Er folgte dem schmalen Trampelpfad, der von der Ortschaft weggeführt hatte, noch lange, bis er tatsächlich den Umriss eines Gebäudes inmitten des Waldes ausmachen konnte. Mittlerweile war selbst seine Kapuze aus rauen Material durchnässt, so dass er sich über diese Sichtung freute. Ohne zu zögern verließ er den Pfad und steuerte die kleine Hütte an.

Schnell wurde ihm klar, dass diese Gebäude verlassen war. Die zahlreichen Löcher in dem Strohdach und den Lehmwänden sprachen für sich. Zumindest wäre er so nicht auf die Gastfreundschaft eines Einsiedlers angewiesen. Dennoch verlangsamte sich sein Schritt, je näher er kam, bis etwas im Augenwinkel seine Aufmerksamkeit erregte.
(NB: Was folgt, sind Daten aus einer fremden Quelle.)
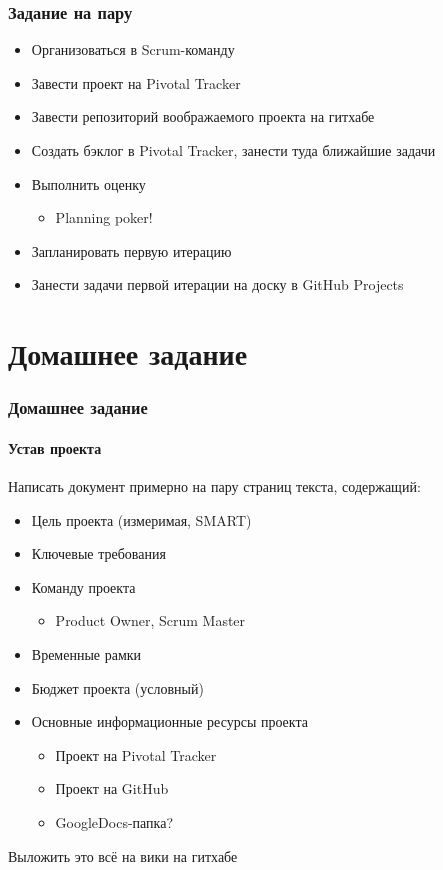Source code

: \documentclass[xetex,mathserif,serif]{beamer}
\begin{document}
	\begin{frame}
		\frametitle{Задание на пару}
		\begin{itemize}
			\item Организоваться в Scrum-команду
			\item Завести проект на Pivotal Tracker
			\item Завести репозиторий воображаемого проекта на гитхабе
			\item Создать бэклог в Pivotal Tracker, занести туда ближайшие задачи
			\item Выполнить оценку
			\begin{itemize}
				\item Planning poker!
			\end{itemize}
			\item Запланировать первую итерацию
			\item Занести задачи первой итерации на доску в GitHub Projects
		\end{itemize}
	\end{frame}

	\section{Домашнее задание}
	
	\begin{frame}
		\frametitle{Домашнее задание}
		\framesubtitle{Устав проекта}
		Написать документ примерно на пару страниц текста, содержащий:
		\begin{itemize}
			\item Цель проекта (измеримая, SMART)
			\item Ключевые требования
			\item Команду проекта
			\begin{itemize}
				\item Product Owner, Scrum Master
			\end{itemize}
			\item Временные рамки
			\item Бюджет проекта (условный)
			\item Основные информационные ресурсы проекта
			\begin{itemize}
				\item Проект на Pivotal Tracker
				\item Проект на GitHub
				\item GoogleDocs-папка?
			\end{itemize}
		\end{itemize}
		Выложить это всё на вики на гитхабе
	\end{frame}
\end{document}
Vollkommen untypisch sowohl für einen Wald, als auch für dieses nasse Wetter flatterte dort ein Schmetterling friedlich zwischen den Bäumen herum. Doch nicht nur sein Erscheinen hier war ungewöhnlich, sondern auch sein Aussehen. Seine Farben schienen in dem düsteren Wald geradezu zu scheinen. Sie reichten von einem dunklen Blau über ein warmes Violett bis hin zu einem frischen Türkis. Augenblicklich schloss sich Milos Hand fester um seinen Stab, den er auf dem weichen Waldboden als Stütze missbrauchte.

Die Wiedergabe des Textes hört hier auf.